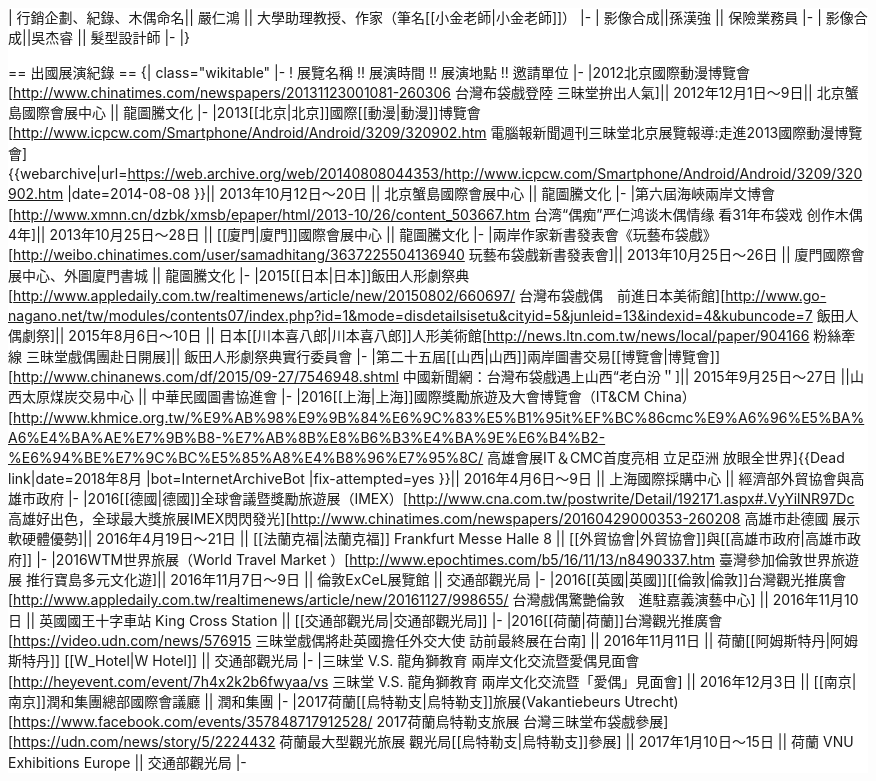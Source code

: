 | 行銷企劃、紀錄、木偶命名|| 嚴仁鴻 || 大學助理教授、作家（筆名[[小金老師|小金老師]]）
|-
| 影像合成||孫漢強 || 保險業務員
|-
| 影像合成||吳<nowiki>杰</nowiki>睿 || 髮型設計師
|-
|}

== 出國展演紀錄 ==
{| class="wikitable"
|-
! 展覽名稱  !! 展演時間  !! 展演地點 !!  邀請單位 
|-
|2012北京國際動漫博覽會<ref>[http://www.chinatimes.com/newspapers/20131123001081-260306 台灣布袋戲登陸 三昧堂拚出人氣]</ref>||  2012年12月1日～9日|| 北京蟹島國際會展中心 || 龍圖騰文化
|-
|2013[[北京|北京]]國際[[動漫|動漫]]博覽會<ref>[http://www.icpcw.com/Smartphone/Android/Android/3209/320902.htm 電腦報新聞週刊三昧堂北京展覽報導:走進2013國際動漫博覽會] {{webarchive|url=https://web.archive.org/web/20140808044353/http://www.icpcw.com/Smartphone/Android/Android/3209/320902.htm |date=2014-08-08 }}</ref>|| 2013年10月12日～20日 || 北京蟹島國際會展中心 || 龍圖騰文化
|-
|第六屆海峽兩岸文博會<ref>[http://www.xmnn.cn/dzbk/xmsb/epaper/html/2013-10/26/content_503667.htm 台湾“偶痴”严仁鸿谈木偶情缘 看31年布袋戏 创作木偶4年]</ref>||  2013年10月25日～28日 || [[廈門|廈門]]國際會展中心 || 龍圖騰文化
|-
|兩岸作家新書發表會《玩藝布袋戲》<ref>[http://weibo.chinatimes.com/user/samadhitang/3637225504136940 玩藝布袋戲新書發表會]</ref>|| 2013年10月25日～26日 || 廈門國際會展中心、外圖廈門書城 || 龍圖騰文化
|-
|2015[[日本|日本]]飯田人形劇祭典<ref>[http://www.appledaily.com.tw/realtimenews/article/new/20150802/660697/ 台灣布袋戲偶　前進日本美術館]</ref><ref>[http://www.go-nagano.net/tw/modules/contents07/index.php?id=1&mode=disdetailsisetu&cityid=5&junleid=13&indexid=4&kubuncode=7 飯田人偶劇祭]</ref>||  2015年8月6日～10日 || 日本[[川本喜八郎|川本喜八郎]]人形美術館<ref>[http://news.ltn.com.tw/news/local/paper/904166 粉絲牽線 三昧堂戲偶團赴日開展]</ref>|| 飯田人形劇祭典實行委員會
|-
|第二十五屆[[山西|山西]]兩岸圖書交易[[博覽會|博覽會]]<ref>[http://www.chinanews.com/df/2015/09-27/7546948.shtml 中國新聞網：台灣布袋戲遇上山西“老白汾＂]</ref>||  2015年9月25日～27日 ||山西太原煤炭交易中心 || 中華民國圖書協進會
|-
|2016[[上海|上海]]國際獎勵旅遊及大會博覽會（IT&CM China）<ref>[http://www.khmice.org.tw/%E9%AB%98%E9%9B%84%E6%9C%83%E5%B1%95it%EF%BC%86cmc%E9%A6%96%E5%BA%A6%E4%BA%AE%E7%9B%B8-%E7%AB%8B%E8%B6%B3%E4%BA%9E%E6%B4%B2-%E6%94%BE%E7%9C%BC%E5%85%A8%E4%B8%96%E7%95%8C/ 高雄會展IT＆CMC首度亮相 立足亞洲 放眼全世界]{{Dead link|date=2018年8月 |bot=InternetArchiveBot |fix-attempted=yes }}</ref>|| 2016年4月6日～9日 || 上海國際採購中心 || 經濟部外貿協會與高雄市政府 
|-
|2016[[德國|德國]]全球會議暨獎勵旅遊展（IMEX）<ref>[http://www.cna.com.tw/postwrite/Detail/192171.aspx#.VyYilNR97Dc 高雄好出色，全球最大獎旅展IMEX閃閃發光]</ref><ref>[http://www.chinatimes.com/newspapers/20160429000353-260208 高雄市赴德國 展示軟硬體優勢]</ref>||  2016年4月19日～21日 || [[法蘭克福|法蘭克福]] Frankfurt  Messe Halle 8 || [[外貿協會|外貿協會]]與[[高雄市政府|高雄市政府]]
|-
|2016WTM世界旅展（World Travel Market ）<ref>[http://www.epochtimes.com/b5/16/11/13/n8490337.htm 臺灣參加倫敦世界旅遊展 推行寶島多元文化遊]</ref>|| 2016年11月7日～9日 || 倫敦ExCeL展覽館 || 交通部觀光局
|-
|2016[[英國|英國]][[倫敦|倫敦]]台灣觀光推廣會<ref>[http://www.appledaily.com.tw/realtimenews/article/new/20161127/998655/ 台灣戲偶驚艷倫敦　進駐嘉義演藝中心]</ref> || 2016年11月10日 || 英國國王十字車站 King Cross Station || [[交通部觀光局|交通部觀光局]]
|-
|2016[[荷蘭|荷蘭]]台灣觀光推廣會<ref>[https://video.udn.com/news/576915 三昧堂戲偶將赴英國擔任外交大使 訪前最終展在台南]</ref> || 2016年11月11日 || 荷蘭[[阿姆斯特丹|阿姆斯特丹]] [[W_Hotel|W Hotel]] || 交通部觀光局
|-
|三昧堂 V.S. 龍角獅教育 兩岸文化交流暨愛偶見面會<ref>[http://heyevent.com/event/7h4x2k2b6fwyaa/vs 三昧堂 V.S. 龍角獅教育 兩岸文化交流暨「愛偶」見面會]</ref> || 2016年12月3日 || [[南京|南京]]潤和集團總部國際會議廳 || 潤和集團
|-
|2017荷蘭[[烏特勒支|烏特勒支]]旅展(Vakantiebeurs Utrecht)<ref>[https://www.facebook.com/events/357848717912528/ 2017荷蘭烏特勒支旅展 台灣三昧堂布袋戲參展]</ref><ref>[https://udn.com/news/story/5/2224432 荷蘭最大型觀光旅展 觀光局[[烏特勒支|烏特勒支]]參展]</ref> || 2017年1月10日～15日 || 荷蘭 VNU Exhibitions Europe  || 交通部觀光局
|-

· · · ·

> **Your task**
Without changing a word, retype every entry above, but drop its pictures.

> **Answer to the exercise**
Source code

: | 行銷企劃、紀錄、木偶命名|| 嚴仁鴻 || 大學助理教授、作家（筆名[[小金老師|小金老師]]）
|-
| 影像合成||孫漢強 || 保險業務員
|-
| 影像合成||吳<nowiki>杰</nowiki>睿 || 髮型設計師
|-
|}

== 出國展演紀錄 ==
{| class="wikitable"
|-
! 展覽名稱  !! 展演時間  !! 展演地點 !!  邀請單位 
|-
|2012北京國際動漫博覽會<ref>[http://www.chinatimes.com/newspapers/20131123001081-260306 台灣布袋戲登陸 三昧堂拚出人氣]</ref>||  2012年12月1日～9日|| 北京蟹島國際會展中心 || 龍圖騰文化
|-
|2013[[北京|北京]]國際[[動漫|動漫]]博覽會<ref>[http://www.icpcw.com/Smartphone/Android/Android/3209/320902.htm 電腦報新聞週刊三昧堂北京展覽報導:走進2013國際動漫博覽會] {{webarchive|url=https://web.archive.org/web/20140808044353/http://www.icpcw.com/Smartphone/Android/Android/3209/320902.htm |date=2014-08-08 }}</ref>|| 2013年10月12日～20日 || 北京蟹島國際會展中心 || 龍圖騰文化
|-
|第六屆海峽兩岸文博會<ref>[http://www.xmnn.cn/dzbk/xmsb/epaper/html/2013-10/26/content_503667.htm 台湾“偶痴”严仁鸿谈木偶情缘 看31年布袋戏 创作木偶4年]</ref>||  2013年10月25日～28日 || [[廈門|廈門]]國際會展中心 || 龍圖騰文化
|-
|兩岸作家新書發表會《玩藝布袋戲》<ref>[http://weibo.chinatimes.com/user/samadhitang/3637225504136940 玩藝布袋戲新書發表會]</ref>|| 2013年10月25日～26日 || 廈門國際會展中心、外圖廈門書城 || 龍圖騰文化
|-
|2015[[日本|日本]]飯田人形劇祭典<ref>[http://www.appledaily.com.tw/realtimenews/article/new/20150802/660697/ 台灣布袋戲偶　前進日本美術館]</ref><ref>[http://www.go-nagano.net/tw/modules/contents07/index.php?id=1&mode=disdetailsisetu&cityid=5&junleid=13&indexid=4&kubuncode=7 飯田人偶劇祭]</ref>||  2015年8月6日～10日 || 日本[[川本喜八郎|川本喜八郎]]人形美術館<ref>[http://news.ltn.com.tw/news/local/paper/904166 粉絲牽線 三昧堂戲偶團赴日開展]</ref>|| 飯田人形劇祭典實行委員會
|-
|第二十五屆[[山西|山西]]兩岸圖書交易[[博覽會|博覽會]]<ref>[http://www.chinanews.com/df/2015/09-27/7546948.shtml 中國新聞網：台灣布袋戲遇上山西“老白汾＂]</ref>||  2015年9月25日～27日 ||山西太原煤炭交易中心 || 中華民國圖書協進會
|-
|2016[[上海|上海]]國際獎勵旅遊及大會博覽會（IT&CM China）<ref>[http://www.khmice.org.tw/%E9%AB%98%E9%9B%84%E6%9C%83%E5%B1%95it%EF%BC%86cmc%E9%A6%96%E5%BA%A6%E4%BA%AE%E7%9B%B8-%E7%AB%8B%E8%B6%B3%E4%BA%9E%E6%B4%B2-%E6%94%BE%E7%9C%BC%E5%85%A8%E4%B8%96%E7%95%8C/ 高雄會展IT＆CMC首度亮相 立足亞洲 放眼全世界]{{Dead link|date=2018年8月 |bot=InternetArchiveBot |fix-attempted=yes }}</ref>|| 2016年4月6日～9日 || 上海國際採購中心 || 經濟部外貿協會與高雄市政府 
|-
|2016[[德國|德國]]全球會議暨獎勵旅遊展（IMEX）<ref>[http://www.cna.com.tw/postwrite/Detail/192171.aspx#.VyYilNR97Dc 高雄好出色，全球最大獎旅展IMEX閃閃發光]</ref><ref>[http://www.chinatimes.com/newspapers/20160429000353-260208 高雄市赴德國 展示軟硬體優勢]</ref>||  2016年4月19日～21日 || [[法蘭克福|法蘭克福]] Frankfurt  Messe Halle 8 || [[外貿協會|外貿協會]]與[[高雄市政府|高雄市政府]]
|-
|2016WTM世界旅展（World Travel Market ）<ref>[http://www.epochtimes.com/b5/16/11/13/n8490337.htm 臺灣參加倫敦世界旅遊展 推行寶島多元文化遊]</ref>|| 2016年11月7日～9日 || 倫敦ExCeL展覽館 || 交通部觀光局
|-
|2016[[英國|英國]][[倫敦|倫敦]]台灣觀光推廣會<ref>[http://www.appledaily.com.tw/realtimenews/article/new/20161127/998655/ 台灣戲偶驚艷倫敦　進駐嘉義演藝中心]</ref> || 2016年11月10日 || 英國國王十字車站 King Cross Station || [[交通部觀光局|交通部觀光局]]
|-
|2016[[荷蘭|荷蘭]]台灣觀光推廣會<ref>[https://video.udn.com/news/576915 三昧堂戲偶將赴英國擔任外交大使 訪前最終展在台南]</ref> || 2016年11月11日 || 荷蘭[[阿姆斯特丹|阿姆斯特丹]] [[W_Hotel|W Hotel]] || 交通部觀光局
|-
|三昧堂 V.S. 龍角獅教育 兩岸文化交流暨愛偶見面會<ref>[http://heyevent.com/event/7h4x2k2b6fwyaa/vs 三昧堂 V.S. 龍角獅教育 兩岸文化交流暨「愛偶」見面會]</ref> || 2016年12月3日 || [[南京|南京]]潤和集團總部國際會議廳 || 潤和集團
|-
|2017荷蘭[[烏特勒支|烏特勒支]]旅展(Vakantiebeurs Utrecht)<ref>[https://www.facebook.com/events/357848717912528/ 2017荷蘭烏特勒支旅展 台灣三昧堂布袋戲參展]</ref><ref>[https://udn.com/news/story/5/2224432 荷蘭最大型觀光旅展 觀光局[[烏特勒支|烏特勒支]]參展]</ref> || 2017年1月10日～15日 || 荷蘭 VNU Exhibitions Europe  || 交通部觀光局
|-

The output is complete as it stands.